Personal information
- Nickname: Doc
- Born: 9 May 1947 (age 79)
- Original team: Crib Point
- Height: 182 cm (6 ft 0 in)
- Weight: 73 kg (161 lb)

Playing career^{1}
- Years: Club / Games (Goals)
- 1965–1972: Footscray / 112 (44)
- ^{1} Playing statistics correct to the end of 1972.

Career highlights
- Footscray night premiership: 1967; Coburg best and fairest: 1973 & 1976; Coburg VFA premiership: 1974; Coburg club captain: 1977; Werribee best and fairest: 1979; Werribee captain-coach: 1980;

= Alan Mannix =

Australian rules footballer (born 1947)

Alan Mannix (born 9 May 1947) is a former Australian rules footballer who played with Footscray in the Victorian Football League (VFL).

==Career==

===Footscray===
Mannix, a wingman and half forward, was 17 years old when he debuted for Footscray in the 1965 VFL season, after coming to the club from Crib Point. Although he never played a VFL final, he was a member of the Footscray team that won the night premiership in 1967. He celebrated his 100th league game in 1971, against Fitzroy, but was injured in the third quarter and required an operation for a lacerated kidney.

===VFA===
Following his eighth and final VFL season in 1972, Mannix left to play in the Victorian Football Association (VFA). Mannix went to Coburg with a clearance, paying the $500 transfer fee out of his own pocket.

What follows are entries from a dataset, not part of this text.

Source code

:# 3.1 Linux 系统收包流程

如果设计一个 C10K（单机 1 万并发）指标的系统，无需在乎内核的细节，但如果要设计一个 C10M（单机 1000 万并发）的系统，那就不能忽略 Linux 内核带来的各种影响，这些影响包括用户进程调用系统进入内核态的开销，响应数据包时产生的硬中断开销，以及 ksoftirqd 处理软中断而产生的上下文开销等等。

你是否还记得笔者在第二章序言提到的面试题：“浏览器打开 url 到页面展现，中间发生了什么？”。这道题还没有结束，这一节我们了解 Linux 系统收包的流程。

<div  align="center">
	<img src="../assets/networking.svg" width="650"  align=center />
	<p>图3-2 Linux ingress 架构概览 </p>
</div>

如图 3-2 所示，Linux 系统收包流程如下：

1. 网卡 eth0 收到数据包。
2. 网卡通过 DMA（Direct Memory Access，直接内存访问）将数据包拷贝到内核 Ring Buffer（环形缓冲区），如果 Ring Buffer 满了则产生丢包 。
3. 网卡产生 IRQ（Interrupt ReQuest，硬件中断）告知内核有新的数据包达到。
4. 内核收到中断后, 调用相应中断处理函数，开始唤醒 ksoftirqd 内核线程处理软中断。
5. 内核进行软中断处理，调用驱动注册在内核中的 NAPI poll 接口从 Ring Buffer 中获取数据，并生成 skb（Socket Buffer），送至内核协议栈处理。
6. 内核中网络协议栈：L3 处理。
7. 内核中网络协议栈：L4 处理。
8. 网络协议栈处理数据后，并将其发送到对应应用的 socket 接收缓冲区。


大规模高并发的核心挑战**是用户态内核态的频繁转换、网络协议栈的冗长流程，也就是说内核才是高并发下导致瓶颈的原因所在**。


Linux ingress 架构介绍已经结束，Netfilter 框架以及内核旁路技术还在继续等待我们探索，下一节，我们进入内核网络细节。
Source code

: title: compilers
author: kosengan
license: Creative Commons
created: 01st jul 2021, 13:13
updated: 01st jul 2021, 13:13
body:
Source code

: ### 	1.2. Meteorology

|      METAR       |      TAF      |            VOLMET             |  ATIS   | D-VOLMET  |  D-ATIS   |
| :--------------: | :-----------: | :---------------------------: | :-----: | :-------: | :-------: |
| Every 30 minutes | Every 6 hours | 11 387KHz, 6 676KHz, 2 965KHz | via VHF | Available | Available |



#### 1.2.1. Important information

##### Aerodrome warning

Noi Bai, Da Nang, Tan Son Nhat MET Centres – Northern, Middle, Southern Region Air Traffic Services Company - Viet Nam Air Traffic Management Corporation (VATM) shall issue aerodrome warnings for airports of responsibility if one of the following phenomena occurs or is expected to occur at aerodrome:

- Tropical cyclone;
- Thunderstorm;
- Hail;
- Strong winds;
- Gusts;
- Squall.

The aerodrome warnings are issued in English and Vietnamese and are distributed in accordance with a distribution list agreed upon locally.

Mannix played 110 games for Coburg, making him one of a small group of players to play more than 100 games for a VFL club and a VFA club. He won a 2nd Division premiership in 1974, finished third in voting for the 1975 J. J. Liston Trophy, won the club's best and fairest award twice, in 1973 and 1976, then was rewarded with the captaincy in 1977.

He also won a best and fairest for Werribee, in 1979. The following year he captain-coached Werribee for the season.

Coburg named Mannix on a wing in the club's Team of the Century.